Сарина квартира, уютная, изящная, отделанная красноватым, теплым на вид деревом, уставленная нежно-голубым фарфором, заваленная прибранными и неприбранными вещами, — этакий музей сувениров, материальных воспоминаний о собранной по крупицам жизни — казалась, несмотря на все это, оголенной, вытравленной лучами утреннего солнца и принятыми за ночь наркотиками. Саймон прошелся туда-сюда, опуская жалюзи, задергивая шторы, останавливая светотечение, накладывая жгуты на раны в тщетной надежде сохранить начинающийся день на потом. А Сара все ласкала собаку, все бормотала: «Привет-привет-привет», а та все урчала и урчала…
Немного спустя довольное урчание послышалось и из другого места.
— Вот я уже и дома, вот я и здесь, — или, точнее: — Вот я и здесь… а теперь вот здесь…
Саймон ласкал Сару. Она лежала поперек кровати, край матраца приходился ей под лопатки. Саймон лежал поперек Сары, волосатые бедра поверх бритых. Он приподнялся на левом локте и, как ребенок, со страстью отдался процессу — читал ее, как книгу. Одной рукой гладил ее светлые волосы, от лба до затылка и ниже, вдоль вытянутой спины, а другая рука трудилась между ягодицами, вдоль бедер. Костяшками большого пальца задержался там, потом скользнул дальше, остановился на верхней дуге лобка, тем временем другие пальцы принялись расправлять ее половые губы.
— Вот здесь… вот здесь… — бормотал Саймон, — вот здесь… вот здесь… — Он не спрашивал, он просто констатировал, где коснется ее в следующий миг. Сарины ладони обвились вокруг его члена, одна мягко дергала за головку, другая мягко дергала за основание. Но без толку — он гнулся, точно игрушечная резиновая версия Большого Члена, ванька-встанька с инструкцией: опрокинь его, и он снова впрыгнет обратно, но не в Сару и ненадолго.
— Вот здесь… вот здесь… Вот здесь… вот здесь-здесь-здесь…

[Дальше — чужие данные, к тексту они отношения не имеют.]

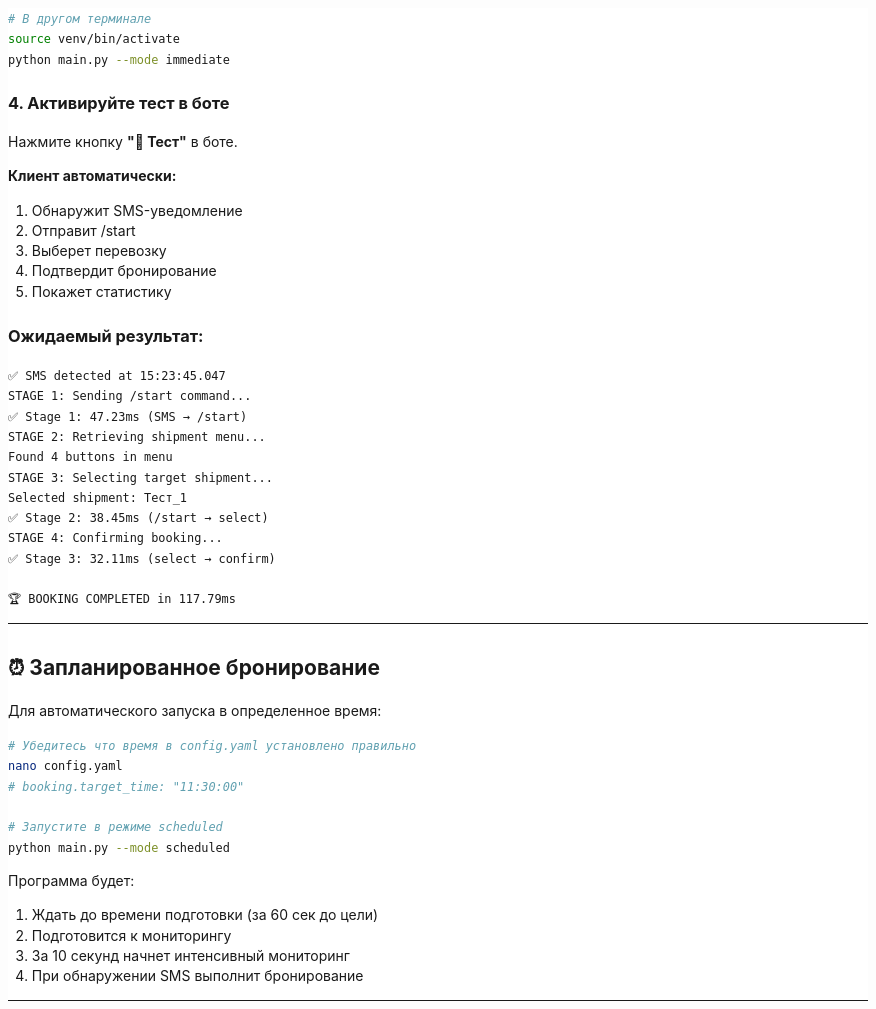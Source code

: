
 ```bash
# В другом терминале
source venv/bin/activate
python main.py --mode immediate
```

### 4. Активируйте тест в боте

Нажмите кнопку **"🧪 Тест"** в боте.

**Клиент автоматически:**
1. Обнаружит SMS-уведомление
2. Отправит /start
3. Выберет перевозку
4. Подтвердит бронирование
5. Покажет статистику

### Ожидаемый результат:

```
✅ SMS detected at 15:23:45.047
STAGE 1: Sending /start command...
✅ Stage 1: 47.23ms (SMS → /start)
STAGE 2: Retrieving shipment menu...
Found 4 buttons in menu
STAGE 3: Selecting target shipment...
Selected shipment: Тест_1
✅ Stage 2: 38.45ms (/start → select)
STAGE 4: Confirming booking...
✅ Stage 3: 32.11ms (select → confirm)

🏆 BOOKING COMPLETED in 117.79ms
```

---

## ⏰ Запланированное бронирование

Для автоматического запуска в определенное время:

```bash
# Убедитесь что время в config.yaml установлено правильно
nano config.yaml
# booking.target_time: "11:30:00"

# Запустите в режиме scheduled
python main.py --mode scheduled
```

Программа будет:
1. Ждать до времени подготовки (за 60 сек до цели)
2. Подготовится к мониторингу
3. За 10 секунд начнет интенсивный мониторинг
4. При обнаружении SMS выполнит бронирование

---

Что ему делать — засунуть ей палец в задний проход или сходить за бумагой и вытереть ей попу? «Папка, папка, подотри мне попку!» Как все это изысканно, как стилизованно! Этакая донельзя усложненная вариация самой идеи занятий любовью, но не занятия любовью как таковые. Школа любви, где любовник пытается изобразить манеру, в какой стал бы заниматься любовью, если бы, паче чаяния, в самом деле оказался на это способен. Саймон чувствовал, как день вступает в свои права, несмотря на все занавески. Сарино тело было таким легким под его рукой, таким легким. Может, то, что он делает, и называется «растлевать»? Саймон испугался. «Вот здесь… и, разумеется, здесь…» Где дети? Здесь или там? Сара застонала, в ее стоне слышалось: «Ну что же ты медлишь?» То, чем он сейчас занят, не имеет контекста… происходит вне жанра… Он больше не мог подавлять свое неверие в сам жанр секса, в посредническую роль тела. Рука, ласкающая ее, была точь-в-точь микрофон, случайно попавший в кадр фильма о деревенской жизни в Ломбардии XIX века. Ей нечего делать «здесь…» — еще один стон, нетерпение еще сильнее. Они чужие друг другу, они по разные стороны экрана. Маленькие лапки, схватившие его член, замедлили движения, остановились, замедлили движения, остановились, Сара сказала:
— Все в порядке, в порядке… — потрепала его по загривку, успокоила. Он заснул.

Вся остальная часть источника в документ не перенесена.